If you want to look at how to pose, look at my pics form the recent comp. Lat spread fron the front will show your side delts well and obviously the lats, and if done correctly a side bicep shot will be able to show your front delt (I didn't put a pic of this on there but I will try and get one up for ya) Side bicep is one pose that needs to be done correctly to show the physique well and is often messed up

J


----------



## GTForce (Oct 23, 2004)

Looking thick Nick!

It is hard to tell if your triceps are weak or if they simply have a high insertion. Your biceps look great. Inner pecs solid, but, as Garry mentioned, the front delts and the upper, outer pecs are lagging somewhat. I would discontinue all flat bench work and concentrate on military presses and incline work for chest.

Despite your bulk-up you still can see some ab definition. I do not think you will have any problem at all bringing in a nice 6-pack. Your fat seems to like the love handles.
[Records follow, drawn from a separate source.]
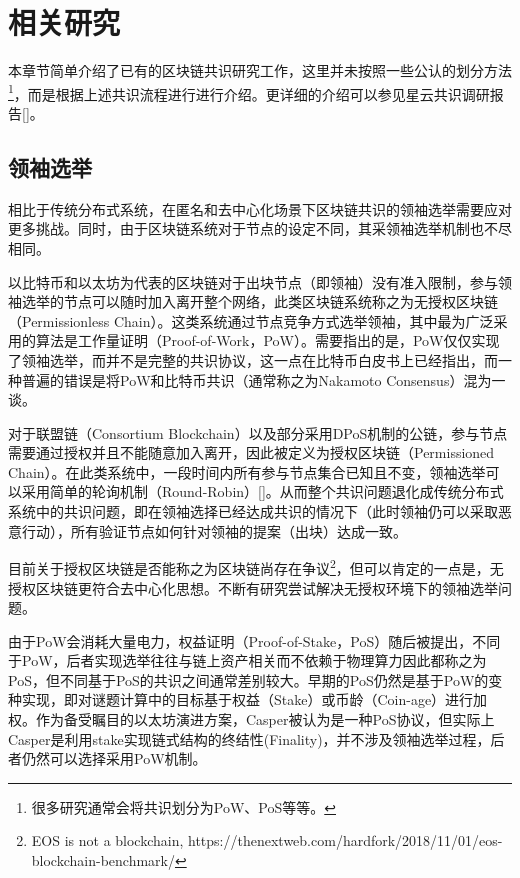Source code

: \section{相关研究}
本章节简单介绍了已有的区块链共识研究工作，这里并未按照一些公认的划分方法\footnote{很多研究通常会将共识划分为PoW、PoS等等。}，而是根据上述共识流程进行进行介绍。更详细的介绍可以参见星云共识调研报告[]。

\subsection{领袖选举}
相比于传统分布式系统，在匿名和去中心化场景下区块链共识的领袖选举需要应对更多挑战。同时，由于区块链系统对于节点的设定不同，其采领袖选举机制也不尽相同。

以比特币\cite{nakamoto2008bitcoin}和以太坊\cite{wood2014ethereum}为代表的区块链对于出块节点（即领袖）没有准入限制，参与领袖选举的节点可以随时加入离开整个网络，此类区块链系统称之为无授权区块链（Permissionless Chain）。这类系统通过节点竞争方式选举领袖，其中最为广泛采用的算法是工作量证明（Proof-of-Work，PoW）。需要指出的是，PoW仅仅实现了领袖选举，而并不是完整的共识协议，这一点在比特币白皮书上已经指出\cite{nakamoto2008bitcoin}，而一种普遍的错误是将PoW和比特币共识（通常称之为Nakamoto Consensus）混为一谈。

对于联盟链（Consortium Blockchain）以及部分采用DPoS机制的公链\cite{grigg2017eos}，参与节点需要通过授权并且不能随意加入离开，因此被定义为授权区块链（Permissioned Chain）。在此类系统中，一段时间内所有参与节点集合已知且不变，领袖选举可以采用简单的轮询机制（Round-Robin）[]。从而整个共识问题退化成传统分布式系统中的共识问题，即在领袖选择已经达成共识的情况下（此时领袖仍可以采取恶意行动），所有验证节点如何针对领袖的提案（出块）达成一致。

目前关于授权区块链是否能称之为区块链尚存在争议\footnote{EOS is not a blockchain, https://thenextweb.com/hardfork/2018/11/01/eos-blockchain-benchmark/}，但可以肯定的一点是，无授权区块链更符合去中心化思想。不断有研究尝试解决无授权环境下的领袖选举问题。

由于PoW会消耗大量电力，权益证明（Proof-of-Stake，PoS）随后被提出，不同于PoW，后者实现选举往往与链上资产相关而不依赖于物理算力因此都称之为PoS，但不同基于PoS的共识之间通常差别较大。早期的PoS仍然是基于PoW的变种实现\cite{king2012ppcoin}，即对谜题计算中的目标基于权益（Stake）或币龄（Coin-age）进行加权。作为备受瞩目的以太坊演进方案，Casper\cite{buterin2017casper}被认为是一种PoS协议，但实际上Casper是利用stake实现链式结构的终结性(Finality)，并不涉及领袖选举过程，后者仍然可以选择采用PoW机制。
As the back fat eventually comes down I think you will be sporting an awesome V-taper.

Again, looking good.

GTF


----------



## nick500 (Dec 12, 2005)

thanks gtforce

i'm planning a total rewrite of my training starting next week, and i'm gonna drop the bench press, at least for the next block of 6 weeks. i'll miss it tho, its my favourite !

love handles, bum and back of my legs love the fat. after the cut i hope for it to all to leave me alone 

nick


----------